Men are supposed to have silly things they do for fun. it's part of why recreation is enjoyable - because it doesn't have to "work" any particular way.
If it made perfect sense it would be a job not a hobby.

Pos, my only thought is that, like you I tend towards solitary hobbies but I've found it's really rewarding to have social hobbies too (in my case it's an MMA team , so it's social insofar as it's a room full of like minded individuals training to choke each other out LOL) .

Also it's interesting how many hunters we have here (that's not really reflected in forum discussions much which is weird).

Mike


----------



## baumstamm (Jan 16, 2010)

i know what u are saying


----------



## dgui (Jan 12, 2010)

posoloaca said:


> I love slingshots, bows, swords...blades in general... and of course going out in the nature.
> 
> I am 22(almost 23) and I live with my parents...they think that my passion for all these is stupid and that making them just make me look like a big kid and of course it`s a waste of time.
> 
> ...


I have rifels pistols air guns but my favorite is the slingshot. Most people do not connect with slingshot shooting and believe it and me to be rather infantile. Becoming proficient with a slingshot and other primal weapons is no waist of time this may come in handy one day and could be used to save someones life.

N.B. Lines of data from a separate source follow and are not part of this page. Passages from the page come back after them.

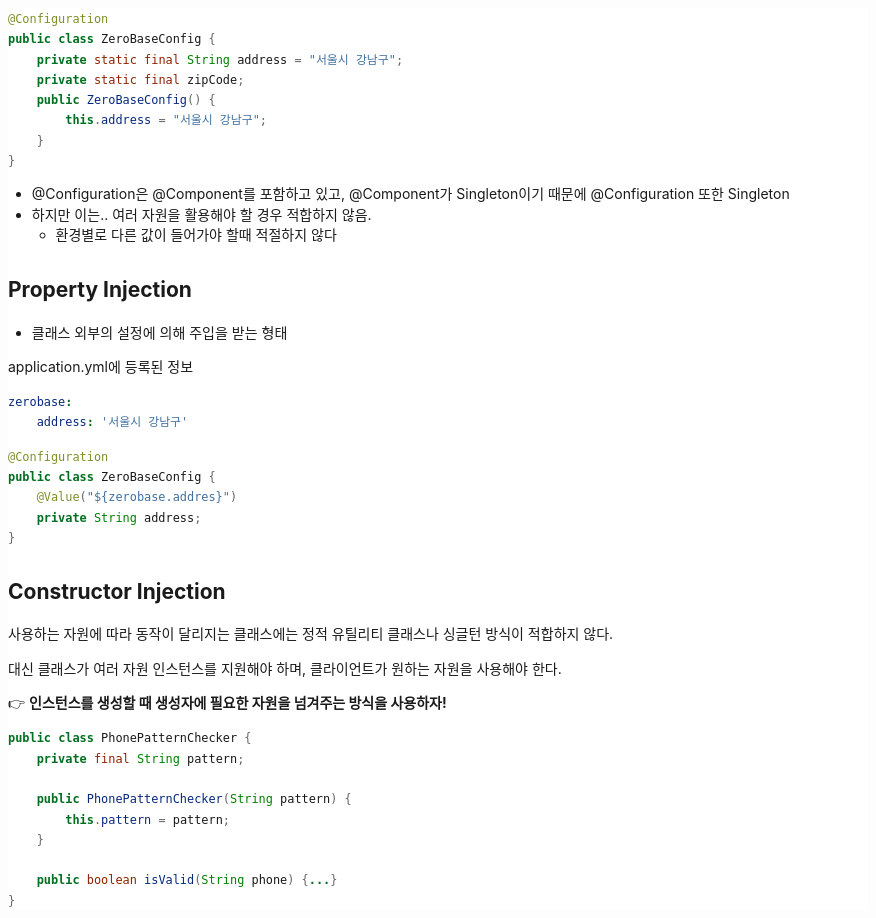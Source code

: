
 ```java
@Configuration
public class ZeroBaseConfig {
    private static final String address = "서울시 강남구";
    private static final zipCode;
    public ZeroBaseConfig() {
        this.address = "서울시 강남구";
    }
}
```

- @Configuration은 @Component를 포함하고 있고, @Component가 Singleton이기 때문에 @Configuration 또한 Singleton
- 하지만 이는.. 여러 자원을 활용해야 할 경우 적합하지 않음.
  - 환경별로 다른 값이 들어가야 할때 적절하지 않다



## Property Injection

- 클래스 외부의 설정에 의해 주입을 받는 형태

application.yml에 등록된 정보

```yml
zerobase:
	address: '서울시 강남구'
```

```java
@Configuration
public class ZeroBaseConfig {
    @Value("${zerobase.addres}")
    private String address;
}
```



## Constructor Injection

사용하는 자원에 따라 동작이 달리지는 클래스에는 정적 유틸리티 클래스나 싱글턴 방식이 적합하지 않다.

대신 클래스가 여러 자원 인스턴스를 지원해야 하며, 클라이언트가 원하는 자원을 사용해야 한다.

👉 **인스턴스를 생성할 때 생성자에 필요한 자원을 넘겨주는 방식을 사용하자!**

```java
public class PhonePatternChecker {
	private final String pattern;
    
	public PhonePatternChecker(String pattern) {
        this.pattern = pattern;
    }
    
    public boolean isValid(String phone) {...}
}
```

You never know if we will not end up becoming like a 3rd world nation like Ruwanda where they hack each other to death with machetes. Remember Thunderdome.


----------



## ZDP-189 (Mar 14, 2010)

If you're good enough at anything, you'll earn people's respect.


----------



## jmplsnt (Jan 1, 2010)

I agree that the slingshot and its users suffer from the stigma of playing with what is seen as a child's toy. I have learned to exploit this weakness when needed and turn it into a strength while "Freedom Hunting". Where I live is very rural and conservative (two thumbs up!!!!) and while there are very few serious slingshot shooters almost every man there had one as a child and there are probably a few old men who have held on to it all their lives. Since everyone knows everyone else they will either know or know of these old men and therefore it is acceptable in their eyes. Of course, guns and hunting are followed by almost every man there, too, so being out and about is not at all derided.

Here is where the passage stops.